NEW HAVEN, Conn. (WTNH)– When you get married, you don’t often think it will end in divorce but there are some key factors that inevitably end many relationships. Money is a big one! We are stretching your dollar with the red flags you may be heading for trouble and what you can do to make it better. Love is an essential ingredient in a marriage but it unfortunately doesn’t pay the mortgage. Money is important and being honest about how you spend it.
“People say it’s not romantic, but it’s necessary,” said Patty Ann Tublin, a relationship and communication expert.
Dr. Patty Ann Tublin is a relationship and communication expert who says she sees it all the time. The financial dishonesty will start small and get worse over time.
“You’ll go to a store and buy some clothes and you’ll pay half of the price with cash and then you’ll charge the other half. Then again, you’re not being very transparent and honest about how much the item really costs,” she said.
She says the big problem is couples don’t define discretionary spending, and it leads to arguments down the road. It’s ideal to get on the same page before marriage, but it’s never too late for a relationship refresh.
“Most fixed costs, you know, your mortgage, your rent, your car payment, of course there’s no argument with that. But when it comes to the fun things in life, that’s when it gets complicated,” she added.
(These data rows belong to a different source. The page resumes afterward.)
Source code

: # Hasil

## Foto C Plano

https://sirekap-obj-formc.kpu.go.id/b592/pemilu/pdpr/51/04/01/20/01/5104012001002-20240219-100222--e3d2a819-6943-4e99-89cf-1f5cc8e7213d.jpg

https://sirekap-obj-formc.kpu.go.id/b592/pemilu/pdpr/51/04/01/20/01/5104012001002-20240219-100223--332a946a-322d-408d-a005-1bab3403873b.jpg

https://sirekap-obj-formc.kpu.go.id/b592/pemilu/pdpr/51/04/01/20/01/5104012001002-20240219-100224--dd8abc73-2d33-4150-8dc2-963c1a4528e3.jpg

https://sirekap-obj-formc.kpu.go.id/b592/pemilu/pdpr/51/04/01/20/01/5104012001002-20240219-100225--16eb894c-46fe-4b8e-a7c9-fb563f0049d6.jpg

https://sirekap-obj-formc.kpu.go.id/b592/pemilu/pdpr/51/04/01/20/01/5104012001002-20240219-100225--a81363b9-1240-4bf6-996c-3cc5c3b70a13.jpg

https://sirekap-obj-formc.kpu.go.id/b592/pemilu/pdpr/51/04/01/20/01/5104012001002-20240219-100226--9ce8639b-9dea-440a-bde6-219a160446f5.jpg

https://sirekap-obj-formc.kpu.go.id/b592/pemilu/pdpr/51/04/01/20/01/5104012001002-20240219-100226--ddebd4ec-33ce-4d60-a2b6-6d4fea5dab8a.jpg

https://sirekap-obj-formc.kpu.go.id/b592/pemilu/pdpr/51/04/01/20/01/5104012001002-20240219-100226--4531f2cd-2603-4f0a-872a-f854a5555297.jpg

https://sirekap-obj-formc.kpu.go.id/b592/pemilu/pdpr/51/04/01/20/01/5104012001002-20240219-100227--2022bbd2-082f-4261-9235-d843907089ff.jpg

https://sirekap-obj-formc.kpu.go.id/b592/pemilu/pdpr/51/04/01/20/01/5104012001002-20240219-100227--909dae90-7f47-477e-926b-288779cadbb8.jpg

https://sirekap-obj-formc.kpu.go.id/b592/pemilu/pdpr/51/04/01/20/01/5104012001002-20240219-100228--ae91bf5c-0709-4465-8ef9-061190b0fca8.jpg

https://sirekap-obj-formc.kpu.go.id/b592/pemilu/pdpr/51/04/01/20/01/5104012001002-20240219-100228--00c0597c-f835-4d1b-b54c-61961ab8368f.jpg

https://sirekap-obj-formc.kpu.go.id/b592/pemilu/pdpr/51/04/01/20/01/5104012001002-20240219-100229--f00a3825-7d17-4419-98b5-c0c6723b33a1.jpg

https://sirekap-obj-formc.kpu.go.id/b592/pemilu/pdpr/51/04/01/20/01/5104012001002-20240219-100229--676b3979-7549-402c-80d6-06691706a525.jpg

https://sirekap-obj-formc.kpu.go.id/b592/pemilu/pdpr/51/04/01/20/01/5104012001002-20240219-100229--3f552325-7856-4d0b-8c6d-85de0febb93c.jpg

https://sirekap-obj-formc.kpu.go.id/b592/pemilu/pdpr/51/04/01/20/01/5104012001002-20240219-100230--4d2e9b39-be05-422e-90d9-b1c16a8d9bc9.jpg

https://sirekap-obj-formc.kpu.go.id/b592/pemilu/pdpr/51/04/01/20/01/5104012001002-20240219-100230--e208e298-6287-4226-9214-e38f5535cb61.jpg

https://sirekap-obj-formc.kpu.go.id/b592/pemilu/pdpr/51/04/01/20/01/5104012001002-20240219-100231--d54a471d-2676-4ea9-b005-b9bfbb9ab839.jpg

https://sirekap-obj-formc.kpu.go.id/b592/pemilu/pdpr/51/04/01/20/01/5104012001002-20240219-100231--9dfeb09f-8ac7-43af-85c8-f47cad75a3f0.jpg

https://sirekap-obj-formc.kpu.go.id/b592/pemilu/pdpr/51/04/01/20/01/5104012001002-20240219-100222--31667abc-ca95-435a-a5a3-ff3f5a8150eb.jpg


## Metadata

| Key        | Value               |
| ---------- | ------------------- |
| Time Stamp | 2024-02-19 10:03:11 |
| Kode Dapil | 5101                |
Decide how much you each can spend on the fun stuff. Another way to handle your differences – recognize how you associate money. Some associate money with love, others with power.
“Many times what couples will say to me, is I feel my spouse is too controlling, and controlling about money so that’s at least one area I can take charge of,” Tublin said.
Giving your spending and saving habits an honest look and communicating a plan is the best way to keep it moving in a healthy direction.